Since Tether is only available as a withdrawal option and cannot be used in trading pairs on Bitfinex, it is, therefore, not possible to prop up the price of bitcoin using Tether tokens on Bitfinex. This conclusion, however, does not disprove the theory that Tether has been used to prop up the price of bitcoin elsewhere. In their previously mentioned paper, Griffin and Shams analyze how Tether tokens are moved to other exchanges and have been used to stabilize the price of bitcoin on these exchanges.



Tether’s Price and Peg
Given each Tether token is offered for and credited with one U.S. dollar on Bitfinex, why does the price of Tether show fluctuations? For example, Coinmarketcap and investing.com offer charts that show Tether’s price (USDT) fluctuating around one U.S. dollar. Investing.com explained that their “Tether index” chart is based Kraken’s and EXMO’s USD/USDT trading pairs. Coinmarketcap did not respond to a request to explain what data is used to create their graph.
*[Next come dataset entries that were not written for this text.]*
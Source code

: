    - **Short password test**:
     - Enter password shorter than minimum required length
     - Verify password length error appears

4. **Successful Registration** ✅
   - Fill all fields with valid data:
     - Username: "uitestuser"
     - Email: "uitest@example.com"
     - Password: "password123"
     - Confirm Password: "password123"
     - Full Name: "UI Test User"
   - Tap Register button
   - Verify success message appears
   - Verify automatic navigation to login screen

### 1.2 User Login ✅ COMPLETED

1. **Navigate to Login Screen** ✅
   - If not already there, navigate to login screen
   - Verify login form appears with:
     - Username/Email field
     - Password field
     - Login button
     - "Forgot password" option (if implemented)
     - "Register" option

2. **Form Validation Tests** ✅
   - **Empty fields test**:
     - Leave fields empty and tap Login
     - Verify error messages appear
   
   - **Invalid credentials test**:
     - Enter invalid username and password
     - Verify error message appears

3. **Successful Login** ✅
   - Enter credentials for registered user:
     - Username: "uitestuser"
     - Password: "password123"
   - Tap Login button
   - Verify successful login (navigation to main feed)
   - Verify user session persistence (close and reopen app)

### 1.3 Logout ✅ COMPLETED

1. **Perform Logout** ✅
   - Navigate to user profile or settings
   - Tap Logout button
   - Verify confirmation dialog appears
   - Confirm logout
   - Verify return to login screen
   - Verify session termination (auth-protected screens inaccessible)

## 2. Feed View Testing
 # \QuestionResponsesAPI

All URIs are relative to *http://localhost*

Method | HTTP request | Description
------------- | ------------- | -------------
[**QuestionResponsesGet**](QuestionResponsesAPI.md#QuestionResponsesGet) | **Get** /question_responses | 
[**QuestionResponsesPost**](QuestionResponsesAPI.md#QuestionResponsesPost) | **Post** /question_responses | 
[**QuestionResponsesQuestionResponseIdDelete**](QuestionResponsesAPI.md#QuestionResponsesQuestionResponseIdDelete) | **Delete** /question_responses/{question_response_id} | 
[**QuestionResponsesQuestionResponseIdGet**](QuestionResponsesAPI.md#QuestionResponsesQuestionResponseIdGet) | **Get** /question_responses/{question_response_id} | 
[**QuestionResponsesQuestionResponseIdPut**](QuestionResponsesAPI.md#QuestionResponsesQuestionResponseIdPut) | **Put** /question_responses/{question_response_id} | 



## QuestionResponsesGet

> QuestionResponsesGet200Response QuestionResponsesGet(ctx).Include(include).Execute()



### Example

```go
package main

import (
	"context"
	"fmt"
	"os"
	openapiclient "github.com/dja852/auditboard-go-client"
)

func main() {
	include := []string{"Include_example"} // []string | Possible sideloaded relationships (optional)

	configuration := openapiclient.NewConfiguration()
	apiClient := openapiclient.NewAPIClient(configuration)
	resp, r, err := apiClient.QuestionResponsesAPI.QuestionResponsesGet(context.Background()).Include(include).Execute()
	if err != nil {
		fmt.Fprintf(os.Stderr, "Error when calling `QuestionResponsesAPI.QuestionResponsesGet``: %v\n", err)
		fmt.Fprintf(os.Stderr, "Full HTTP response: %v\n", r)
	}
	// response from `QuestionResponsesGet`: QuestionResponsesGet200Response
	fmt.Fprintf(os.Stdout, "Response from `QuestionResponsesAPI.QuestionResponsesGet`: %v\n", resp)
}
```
The price of Tether is not maintained through these trading pairs, however. The price of Tether is guaranteed by Bitfinex offering and crediting each Tether token for one U.S. dollar per token. As long as Bitfinex credits each Tether token with one U.S. dollar, the price of Tether is fixed at one U.S. dollar. Thus, USDT/USD trading pairs may offer insight into how much people trust Tether.

The fact that Bitfinex always values one Tether token at one U.S. dollar probably explains why the USDT/USD trading pairs hardly ever fluctuate far from one U.S. dollar. Whenever the price on the trading pair drops to 98 cents, for example, arbitrage traders — verified on Bitfinex — can buy tokens at 98 cents and deposit them to Bitfinex to be credited one U.S. dollar.

Tether’s Business Model
How does Tether create revenue? Revenue here can be distinguished in two forms: revenue generated by Bitfinex and revenue generated by Tether.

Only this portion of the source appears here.